Listed records section start

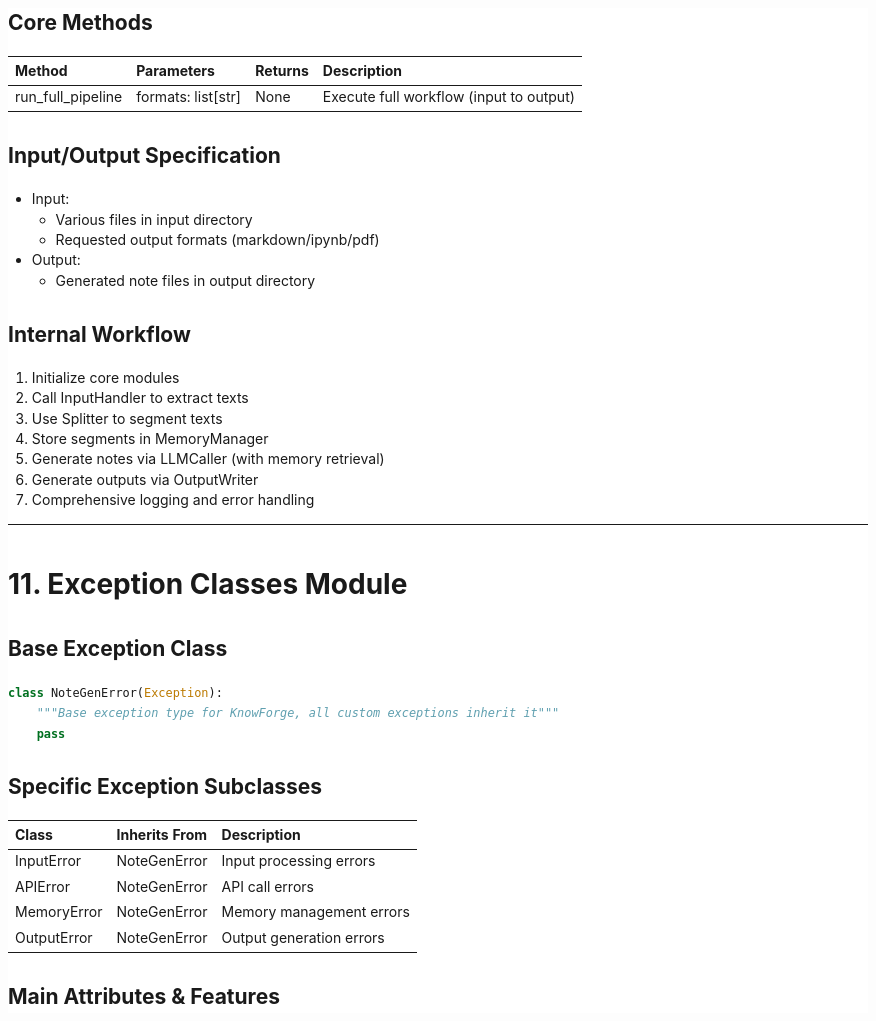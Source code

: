## Core Methods

| Method | Parameters | Returns | Description |
|:-------|:----------|:-------|:-----------|
| run_full_pipeline | formats: list[str] | None | Execute full workflow (input to output) |

## Input/Output Specification

- Input:
  - Various files in input directory
  - Requested output formats (markdown/ipynb/pdf)
- Output:
  - Generated note files in output directory

## Internal Workflow

1. Initialize core modules
2. Call InputHandler to extract texts
3. Use Splitter to segment texts
4. Store segments in MemoryManager
5. Generate notes via LLMCaller (with memory retrieval)
6. Generate outputs via OutputWriter
7. Comprehensive logging and error handling

---

# 11. Exception Classes Module

## Base Exception Class

```python
class NoteGenError(Exception):
    """Base exception type for KnowForge, all custom exceptions inherit it"""
    pass
```

## Specific Exception Subclasses

| Class | Inherits From | Description |
|:-----|:------------|:-----------|
| InputError | NoteGenError | Input processing errors |
| APIError | NoteGenError | API call errors |
| MemoryError | NoteGenError | Memory management errors |
| OutputError | NoteGenError | Output generation errors |

## Main Attributes & Features
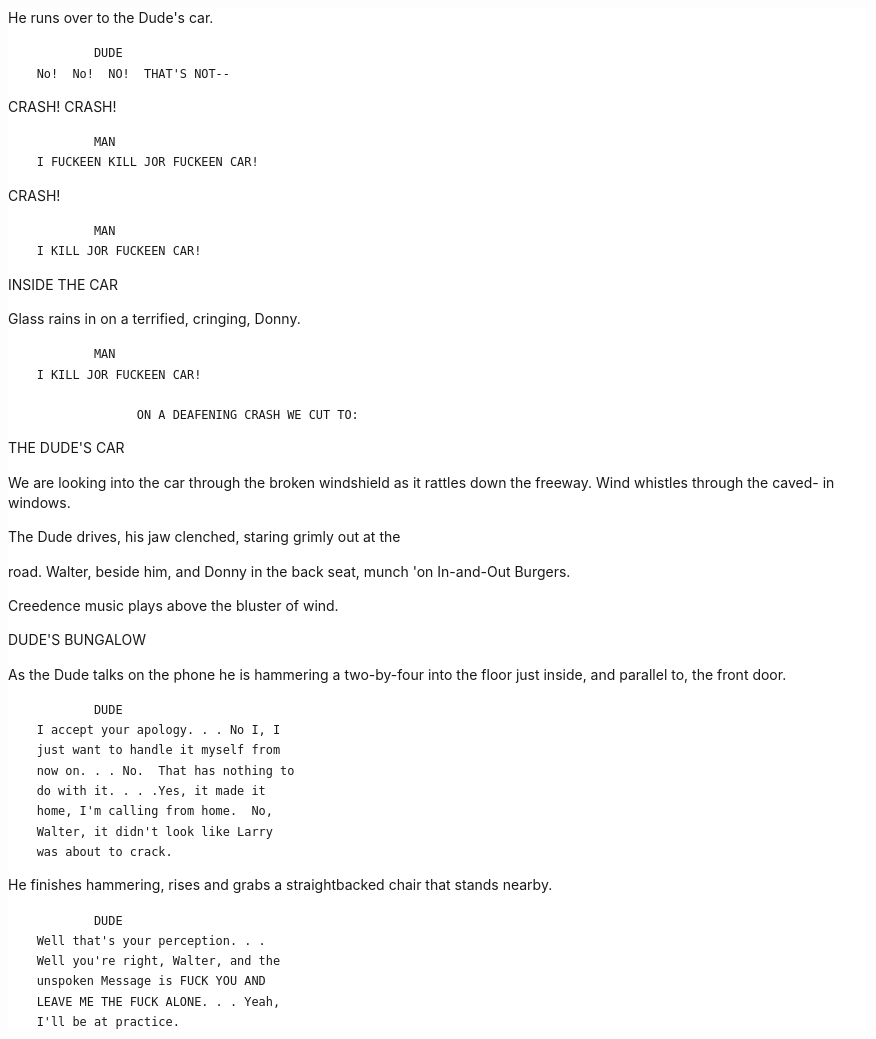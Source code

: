 He runs over to the Dude's car.

				DUDE
		No!  No!  NO!  THAT'S NOT--

CRASH!  CRASH!

				MAN
		I FUCKEEN KILL JOR FUCKEEN CAR!

CRASH!

				MAN
		I KILL JOR FUCKEEN CAR!

INSIDE THE CAR

Glass rains in on a terrified, cringing, Donny.

				MAN
		I KILL JOR FUCKEEN CAR!

					  ON A DEAFENING CRASH WE CUT TO:

THE DUDE'S CAR

We are looking into the car through the broken windshield as 
it rattles down the freeway.  Wind whistles through the caved-
in windows.

The Dude drives, his jaw clenched, staring grimly out at the

road.  Walter, beside him, and Donny in the back seat, munch 
'on In-and-Out Burgers.

Creedence music plays above the bluster of wind.

DUDE'S BUNGALOW

As the Dude talks on the phone he is hammering a two-by-four 
into the floor just inside, and parallel to, the front door.

				DUDE
		I accept your apology. . . No I, I 
		just want to handle it myself from 
		now on. . . No.  That has nothing to 
		do with it. . . .Yes, it made it 
		home, I'm calling from home.  No, 
		Walter, it didn't look like Larry 
		was about to crack.

He finishes hammering, rises and grabs a straightbacked chair 
that stands nearby.

				DUDE
		Well that's your perception. . . 
		Well you're right, Walter, and the 
		unspoken Message is FUCK YOU AND 
		LEAVE ME THE FUCK ALONE. . . Yeah, 
		I'll be at practice.
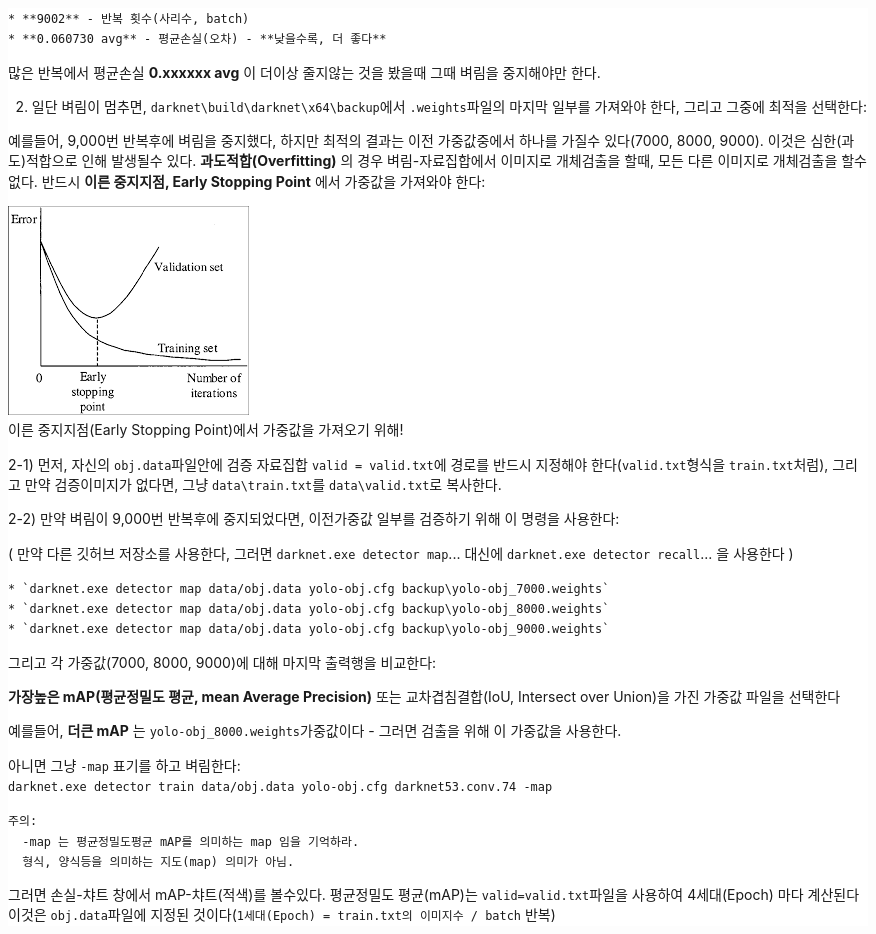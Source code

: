     * **9002** - 반복 횟수(사리수, batch)
    * **0.060730 avg** - 평균손실(오차) - **낮을수록, 더 좋다**

  많은 반복에서 평균손실 **0.xxxxxx avg** 이 더이상 줄지않는 것을 봤을때 그때 벼림을 중지해야만 한다.

  2. 일단 벼림이 멈추면, `darknet\build\darknet\x64\backup`에서 `.weights`파일의 마지막 일부를 가져와야 한다, 그리고 그중에 최적을 선택한다:

   예를들어, 9,000번 반복후에 벼림을 중지했다, 하지만 최적의 결과는 이전 가중값중에서 하나를 가질수 있다(7000, 8000, 9000). 이것은 심한(과도)적합으로 인해 발생될수 있다. **과도적합(Overfitting)** 의 경우 벼림-자료집합에서 이미지로 개체검출을 할때, 모든 다른 이미지로 개체검출을 할수 없다. 반드시 **이른 중지지점, Early Stopping Point** 에서 가중값을 가져와야 한다:

  ![과도적합](./images/5dc7ae7fad9d4e3eb3a484c58bfc1ff5.png)  
  이른 중지지점(Early Stopping Point)에서 가중값을 가져오기 위해!

  2-1) 먼저, 자신의 `obj.data`파일안에 검증 자료집합 `valid = valid.txt`에 경로를 반드시 지정해야 한다(`valid.txt`형식을 `train.txt`처럼), 그리고 만약 검증이미지가 없다면, 그냥 `data\train.txt`를 `data\valid.txt`로 복사한다.

  2-2) 만약 벼림이 9,000번 반복후에 중지되었다면, 이전가중값 일부를 검증하기 위해 이 명령을 사용한다:

  ( 만약 다른 깃허브 저장소를 사용한다, 그러면 `darknet.exe detector map`... 대신에 `darknet.exe detector recall`... 을 사용한다 )

    * `darknet.exe detector map data/obj.data yolo-obj.cfg backup\yolo-obj_7000.weights`
    * `darknet.exe detector map data/obj.data yolo-obj.cfg backup\yolo-obj_8000.weights`
    * `darknet.exe detector map data/obj.data yolo-obj.cfg backup\yolo-obj_9000.weights`

  그리고 각 가중값(7000, 8000, 9000)에 대해 마지막 출력행을 비교한다:

  **가장높은 mAP(평균정밀도 평균, mean Average Precision)** 또는 교차겹침결합(IoU, Intersect over Union)을 가진 가중값 파일을 선택한다

  예를들어, **더큰 mAP** 는 `yolo-obj_8000.weights`가중값이다 - 그러면 검출을 위해 이 가중값을 사용한다.  

  아니면 그냥 `-map` 표기를 하고 벼림한다:  
  `darknet.exe detector train data/obj.data yolo-obj.cfg darknet53.conv.74 -map`  
  ```  
  주의:
    -map 는 평균정밀도평균 mAP를 의미하는 map 임을 기억하라.
    형식, 양식등을 의미하는 지도(map) 의미가 아님.
  ```  
  그러면 손실-챠트 창에서 mAP-챠트(적색)를 볼수있다. 평균정밀도 평균(mAP)는 `valid=valid.txt`파일을 사용하여 4세대(Epoch) 마다 계산된다 이것은 `obj.data`파일에 지정된 것이다(`1세대(Epoch) = train.txt의 이미지수 / batch` 반복)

Listed records section end

Copy every line from the entries that contains the word "Stopping".

   예를들어, 9,000번 반복후에 벼림을 중지했다, 하지만 최적의 결과는 이전 가중값중에서 하나를 가질수 있다(7000, 8000, 9000). 이것은 심한(과도)적합으로 인해 발생될수 있다. **과도적합(Overfitting)** 의 경우 벼림-자료집합에서 이미지로 개체검출을 할때, 모든 다른 이미지로 개체검출을 할수 없다. 반드시 **이른 중지지점, Early Stopping Point** 에서 가중값을 가져와야 한다:
  이른 중지지점(Early Stopping Point)에서 가중값을 가져오기 위해!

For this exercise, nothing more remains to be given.